Data to use:
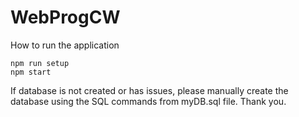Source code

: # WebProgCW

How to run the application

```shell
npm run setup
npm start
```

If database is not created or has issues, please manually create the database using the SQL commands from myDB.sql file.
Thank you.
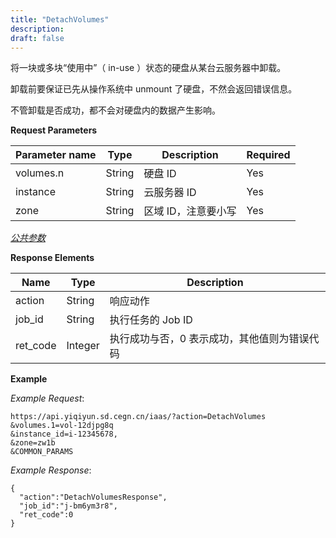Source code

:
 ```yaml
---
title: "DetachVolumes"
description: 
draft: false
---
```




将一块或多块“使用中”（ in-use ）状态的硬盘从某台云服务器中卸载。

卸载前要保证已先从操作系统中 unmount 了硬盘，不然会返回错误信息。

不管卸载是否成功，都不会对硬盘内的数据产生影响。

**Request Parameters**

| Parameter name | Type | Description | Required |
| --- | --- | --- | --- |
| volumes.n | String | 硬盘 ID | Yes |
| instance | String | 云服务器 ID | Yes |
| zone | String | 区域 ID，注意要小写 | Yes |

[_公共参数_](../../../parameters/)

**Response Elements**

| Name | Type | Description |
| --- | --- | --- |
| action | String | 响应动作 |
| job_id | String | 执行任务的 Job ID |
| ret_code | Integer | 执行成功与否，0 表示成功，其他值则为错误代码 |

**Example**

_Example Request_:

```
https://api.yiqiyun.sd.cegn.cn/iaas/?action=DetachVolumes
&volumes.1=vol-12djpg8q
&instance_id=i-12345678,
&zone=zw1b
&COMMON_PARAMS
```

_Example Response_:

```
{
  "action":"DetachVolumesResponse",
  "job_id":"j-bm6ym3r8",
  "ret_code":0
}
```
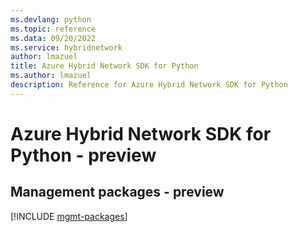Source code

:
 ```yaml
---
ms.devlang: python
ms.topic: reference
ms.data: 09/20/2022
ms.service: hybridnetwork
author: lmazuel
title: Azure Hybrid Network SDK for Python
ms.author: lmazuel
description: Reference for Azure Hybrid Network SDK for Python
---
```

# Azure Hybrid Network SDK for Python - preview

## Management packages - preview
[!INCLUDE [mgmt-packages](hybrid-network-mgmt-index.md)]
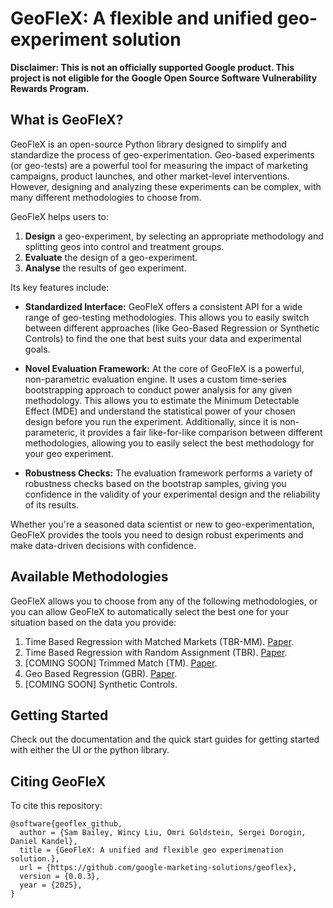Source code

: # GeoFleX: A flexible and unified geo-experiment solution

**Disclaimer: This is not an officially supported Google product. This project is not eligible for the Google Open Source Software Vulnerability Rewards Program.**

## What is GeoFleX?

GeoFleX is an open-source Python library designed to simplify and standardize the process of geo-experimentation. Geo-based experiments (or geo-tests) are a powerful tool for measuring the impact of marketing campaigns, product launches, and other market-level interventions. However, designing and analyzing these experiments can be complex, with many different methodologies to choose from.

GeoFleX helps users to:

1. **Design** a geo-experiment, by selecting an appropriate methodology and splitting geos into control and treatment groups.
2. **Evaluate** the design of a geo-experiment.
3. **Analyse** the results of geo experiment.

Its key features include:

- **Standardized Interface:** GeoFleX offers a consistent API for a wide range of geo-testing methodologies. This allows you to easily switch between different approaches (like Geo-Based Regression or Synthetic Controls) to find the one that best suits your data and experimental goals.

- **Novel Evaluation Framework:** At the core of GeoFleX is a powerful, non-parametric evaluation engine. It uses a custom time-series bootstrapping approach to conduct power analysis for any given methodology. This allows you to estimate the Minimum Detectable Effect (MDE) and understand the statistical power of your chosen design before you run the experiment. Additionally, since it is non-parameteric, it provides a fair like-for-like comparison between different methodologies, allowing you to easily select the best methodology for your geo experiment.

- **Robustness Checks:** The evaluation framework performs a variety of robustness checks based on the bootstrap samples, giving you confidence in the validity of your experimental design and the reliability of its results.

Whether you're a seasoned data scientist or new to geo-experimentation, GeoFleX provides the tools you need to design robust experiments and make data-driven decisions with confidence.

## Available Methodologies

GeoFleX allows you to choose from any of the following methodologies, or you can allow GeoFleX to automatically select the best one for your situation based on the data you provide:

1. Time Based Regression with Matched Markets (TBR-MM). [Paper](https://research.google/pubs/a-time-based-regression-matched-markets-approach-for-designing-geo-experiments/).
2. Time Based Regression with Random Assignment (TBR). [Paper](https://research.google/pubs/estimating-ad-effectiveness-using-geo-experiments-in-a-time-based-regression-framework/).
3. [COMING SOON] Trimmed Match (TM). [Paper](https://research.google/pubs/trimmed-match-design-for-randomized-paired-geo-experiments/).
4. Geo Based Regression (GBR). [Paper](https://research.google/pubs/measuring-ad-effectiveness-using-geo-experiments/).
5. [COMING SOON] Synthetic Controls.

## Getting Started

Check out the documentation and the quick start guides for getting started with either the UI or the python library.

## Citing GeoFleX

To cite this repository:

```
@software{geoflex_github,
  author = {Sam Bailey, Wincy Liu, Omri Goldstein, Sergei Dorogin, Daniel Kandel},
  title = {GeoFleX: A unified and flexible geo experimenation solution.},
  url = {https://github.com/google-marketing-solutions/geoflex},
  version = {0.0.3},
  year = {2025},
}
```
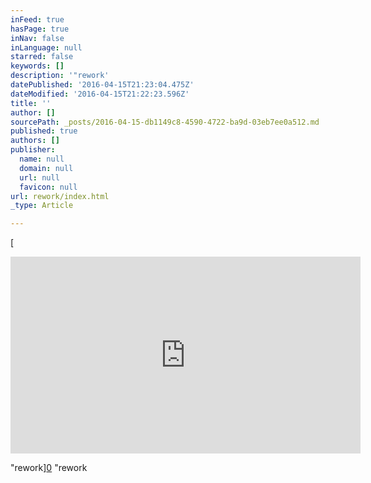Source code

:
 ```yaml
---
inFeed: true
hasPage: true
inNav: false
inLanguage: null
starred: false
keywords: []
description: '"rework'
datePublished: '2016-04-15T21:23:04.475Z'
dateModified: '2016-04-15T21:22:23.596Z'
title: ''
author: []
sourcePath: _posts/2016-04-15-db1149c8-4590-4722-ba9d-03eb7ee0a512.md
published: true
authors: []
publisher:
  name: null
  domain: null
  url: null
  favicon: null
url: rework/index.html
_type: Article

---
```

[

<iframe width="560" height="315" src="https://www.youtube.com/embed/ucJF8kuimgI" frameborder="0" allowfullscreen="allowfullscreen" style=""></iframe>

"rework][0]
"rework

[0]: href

Description of the task:
When a line in the entries above holds the word "your", add it to the count, then state only the count.

Task output:
4